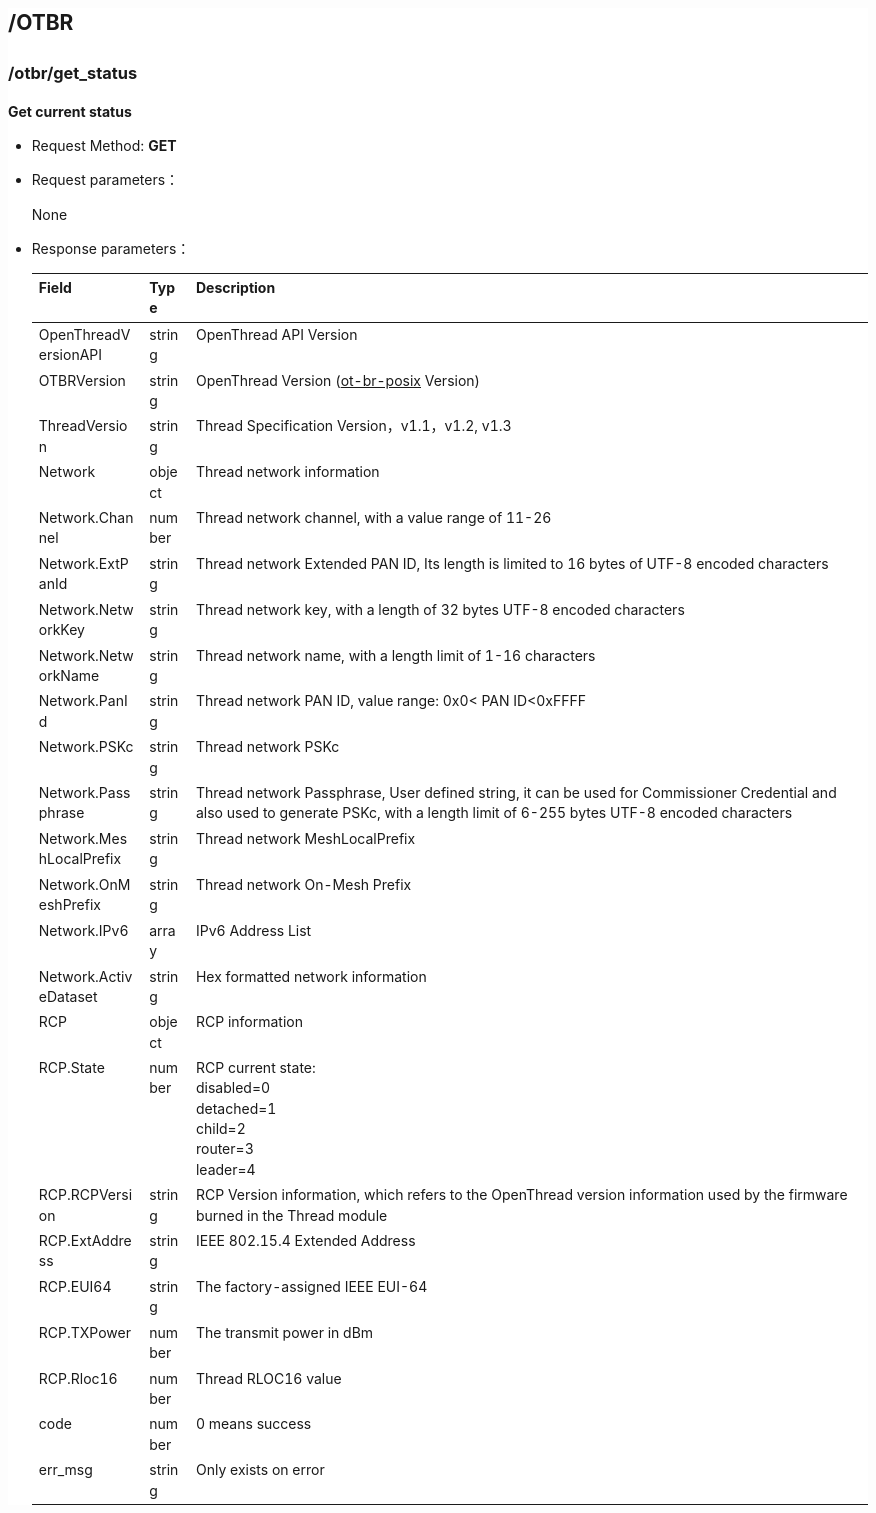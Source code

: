
## /OTBR

### <span id="/otbr/get_status">/otbr/get_status</span>

**Get current status**

* Request Method: **GET**

* Request parameters：

  None

* Response parameters：

  | Field                   | Type   | Description                                                  |
  | ----------------------- | ------ | ------------------------------------------------------------ |
  | OpenThreadVersionAPI    | string | OpenThread API Version                                       |
  | OTBRVersion             | string | OpenThread Version ([ot-br-posix](https://github.com/openthread/ot-br-posix) Version) |
  | ThreadVersion           | string | Thread Specification Version，v1.1，v1.2, v1.3               |
  | Network                 | object | Thread network information                                   |
  | Network.Channel         | number | Thread network channel, with a value range of 11-26          |
  | Network.ExtPanId        | string | Thread network Extended PAN ID, Its length is limited to 16 bytes of UTF-8 encoded characters |
  | Network.NetworkKey      | string | Thread network key, with a length of 32 bytes UTF-8 encoded characters |
  | Network.NetworkName     | string | Thread network name, with a length limit of 1-16 characters  |
  | Network.PanId           | string | Thread network PAN ID, value range: 0x0< PAN ID<0xFFFF       |
  | Network.PSKc            | string | Thread network PSKc                                          |
  | Network.Passphrase      | string | Thread network Passphrase, User defined string, it can be used for Commissioner Credential and also used to generate PSKc, with a length limit of 6-255 bytes UTF-8 encoded characters |
  | Network.MeshLocalPrefix | string | Thread network MeshLocalPrefix                               |
  | Network.OnMeshPrefix    | string | Thread network On-Mesh Prefix                                |
  | Network.IPv6            | array  | IPv6 Address List                                            |
  | Network.ActiveDataset   | string | Hex formatted network information                            |
  | RCP                     | object | RCP information                                              |
  | RCP.State               | number | RCP current state: <br />disabled=0<br />detached=1<br />child=2<br />router=3<br />leader=4 |
  | RCP.RCPVersion          | string | RCP Version information, which refers to the OpenThread version information used by the firmware burned in the Thread module |
  | RCP.ExtAddress          | string | IEEE 802.15.4 Extended Address                               |
  | RCP.EUI64               | string | The factory-assigned IEEE EUI-64                             |
  | RCP.TXPower             | number | The transmit power in dBm                                    |
  | RCP.Rloc16              | number | Thread RLOC16 value                                          |
  | code                    | number | 0 means success                                              |
  | err_msg                 | string | Only exists on error                                         |

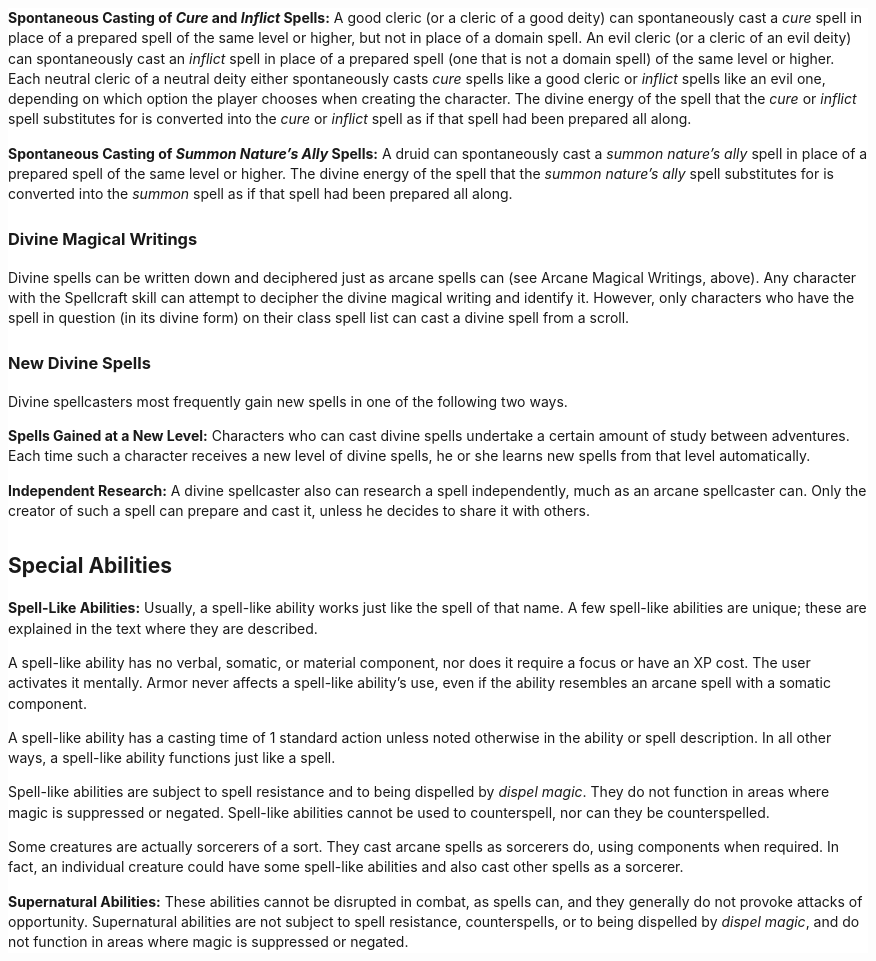 **Spontaneous Casting of _Cure_ and _Inflict_ Spells:** A good cleric (or a cleric of a good deity) can spontaneously cast a _cure_ spell in place of a prepared spell of the same level or higher, but not in place of a domain spell. An evil cleric (or a cleric of an evil deity) can spontaneously cast an _inflict_ spell in place of a prepared spell (one that is not a domain spell) of the same level or higher. Each neutral cleric of a neutral deity either spontaneously casts _cure_ spells like a good cleric or _inflict_ spells like an evil one, depending on which option the player chooses when creating the character. The divine energy of the spell that the _cure_ or _inflict_ spell substitutes for is converted into the _cure_ or _inflict_ spell as if that spell had been prepared all along.

**Spontaneous Casting of _Summon Nature’s Ally_ Spells:** A druid can spontaneously cast a _summon nature’s ally_ spell in place of a prepared spell of the same level or higher. The divine energy of the spell that the _summon nature’s ally_ spell substitutes for is converted into the _summon_ spell as if that spell had been prepared all along.

### Divine Magical Writings

Divine spells can be written down and deciphered just as arcane spells can (see Arcane Magical Writings, above). Any character with the Spellcraft skill can attempt to decipher the divine magical writing and identify it. However, only characters who have the spell in question (in its divine form) on their class spell list can cast a divine spell from a scroll.

### New Divine Spells

Divine spellcasters most frequently gain new spells in one of the following two ways.

**Spells Gained at a New Level:** Characters who can cast divine spells undertake a certain amount of study between adventures. Each time such a character receives a new level of divine spells, he or she learns new spells from that level automatically.

**Independent Research:** A divine spellcaster also can research a spell independently, much as an arcane spellcaster can. Only the creator of such a spell can prepare and cast it, unless he decides to share it with others.

## Special Abilities

**Spell-Like Abilities:** Usually, a spell-like ability works just like the spell of that name. A few spell-like abilities are unique; these are explained in the text where they are described.

A spell-like ability has no verbal, somatic, or material component, nor does it require a focus or have an XP cost. The user activates it mentally. Armor never affects a spell-like ability’s use, even if the ability resembles an arcane spell with a somatic component.

A spell-like ability has a casting time of 1 standard action unless noted otherwise in the ability or spell description. In all other ways, a spell-like ability functions just like a spell.

Spell-like abilities are subject to spell resistance and to being dispelled by _dispel magic_. They do not function in areas where magic is suppressed or negated. Spell-like abilities cannot be used to counterspell, nor can they be counterspelled.

Some creatures are actually sorcerers of a sort. They cast arcane spells as sorcerers do, using components when required. In fact, an individual creature could have some spell-like abilities and also cast other spells as a sorcerer.

**Supernatural Abilities:** These abilities cannot be disrupted in combat, as spells can, and they generally do not provoke attacks of opportunity. Supernatural abilities are not subject to spell resistance, counterspells, or to being dispelled by _dispel magic_, and do not function in areas where magic is suppressed or negated.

□ □ □ □

Reproduce the data above exactly, leaving each picture out.

• **COMPLETED TASK**
Source code

:
## /OTBR

### <span id="/otbr/get_status">/otbr/get_status</span>

**Get current status**

* Request Method: **GET**

* Request parameters：

  None

* Response parameters：

  | Field                   | Type   | Description                                                  |
  | ----------------------- | ------ | ------------------------------------------------------------ |
  | OpenThreadVersionAPI    | string | OpenThread API Version                                       |
  | OTBRVersion             | string | OpenThread Version ([ot-br-posix](https://github.com/openthread/ot-br-posix) Version) |
  | ThreadVersion           | string | Thread Specification Version，v1.1，v1.2, v1.3               |
  | Network                 | object | Thread network information                                   |
  | Network.Channel         | number | Thread network channel, with a value range of 11-26          |
  | Network.ExtPanId        | string | Thread network Extended PAN ID, Its length is limited to 16 bytes of UTF-8 encoded characters |
  | Network.NetworkKey      | string | Thread network key, with a length of 32 bytes UTF-8 encoded characters |
  | Network.NetworkName     | string | Thread network name, with a length limit of 1-16 characters  |
  | Network.PanId           | string | Thread network PAN ID, value range: 0x0< PAN ID<0xFFFF       |
  | Network.PSKc            | string | Thread network PSKc                                          |
  | Network.Passphrase      | string | Thread network Passphrase, User defined string, it can be used for Commissioner Credential and also used to generate PSKc, with a length limit of 6-255 bytes UTF-8 encoded characters |
  | Network.MeshLocalPrefix | string | Thread network MeshLocalPrefix                               |
  | Network.OnMeshPrefix    | string | Thread network On-Mesh Prefix                                |
  | Network.IPv6            | array  | IPv6 Address List                                            |
  | Network.ActiveDataset   | string | Hex formatted network information                            |
  | RCP                     | object | RCP information                                              |
  | RCP.State               | number | RCP current state: <br />disabled=0<br />detached=1<br />child=2<br />router=3<br />leader=4 |
  | RCP.RCPVersion          | string | RCP Version information, which refers to the OpenThread version information used by the firmware burned in the Thread module |
  | RCP.ExtAddress          | string | IEEE 802.15.4 Extended Address                               |
  | RCP.EUI64               | string | The factory-assigned IEEE EUI-64                             |
  | RCP.TXPower             | number | The transmit power in dBm                                    |
  | RCP.Rloc16              | number | Thread RLOC16 value                                          |
  | code                    | number | 0 means success                                              |
  | err_msg                 | string | Only exists on error                                         |

 **Spontaneous Casting of _Cure_ and _Inflict_ Spells:** A good cleric (or a cleric of a good deity) can spontaneously cast a _cure_ spell in place of a prepared spell of the same level or higher, but not in place of a domain spell. An evil cleric (or a cleric of an evil deity) can spontaneously cast an _inflict_ spell in place of a prepared spell (one that is not a domain spell) of the same level or higher. Each neutral cleric of a neutral deity either spontaneously casts _cure_ spells like a good cleric or _inflict_ spells like an evil one, depending on which option the player chooses when creating the character. The divine energy of the spell that the _cure_ or _inflict_ spell substitutes for is converted into the _cure_ or _inflict_ spell as if that spell had been prepared all along.

**Spontaneous Casting of _Summon Nature’s Ally_ Spells:** A druid can spontaneously cast a _summon nature’s ally_ spell in place of a prepared spell of the same level or higher. The divine energy of the spell that the _summon nature’s ally_ spell substitutes for is converted into the _summon_ spell as if that spell had been prepared all along.

### Divine Magical Writings

Divine spells can be written down and deciphered just as arcane spells can (see Arcane Magical Writings, above). Any character with the Spellcraft skill can attempt to decipher the divine magical writing and identify it. However, only characters who have the spell in question (in its divine form) on their class spell list can cast a divine spell from a scroll.

### New Divine Spells

Divine spellcasters most frequently gain new spells in one of the following two ways.

**Spells Gained at a New Level:** Characters who can cast divine spells undertake a certain amount of study between adventures. Each time such a character receives a new level of divine spells, he or she learns new spells from that level automatically.

**Independent Research:** A divine spellcaster also can research a spell independently, much as an arcane spellcaster can. Only the creator of such a spell can prepare and cast it, unless he decides to share it with others.

## Special Abilities

**Spell-Like Abilities:** Usually, a spell-like ability works just like the spell of that name. A few spell-like abilities are unique; these are explained in the text where they are described.

A spell-like ability has no verbal, somatic, or material component, nor does it require a focus or have an XP cost. The user activates it mentally. Armor never affects a spell-like ability’s use, even if the ability resembles an arcane spell with a somatic component.

A spell-like ability has a casting time of 1 standard action unless noted otherwise in the ability or spell description. In all other ways, a spell-like ability functions just like a spell.

Spell-like abilities are subject to spell resistance and to being dispelled by _dispel magic_. They do not function in areas where magic is suppressed or negated. Spell-like abilities cannot be used to counterspell, nor can they be counterspelled.

Some creatures are actually sorcerers of a sort. They cast arcane spells as sorcerers do, using components when required. In fact, an individual creature could have some spell-like abilities and also cast other spells as a sorcerer.

**Supernatural Abilities:** These abilities cannot be disrupted in combat, as spells can, and they generally do not provoke attacks of opportunity. Supernatural abilities are not subject to spell resistance, counterspells, or to being dispelled by _dispel magic_, and do not function in areas where magic is suppressed or negated.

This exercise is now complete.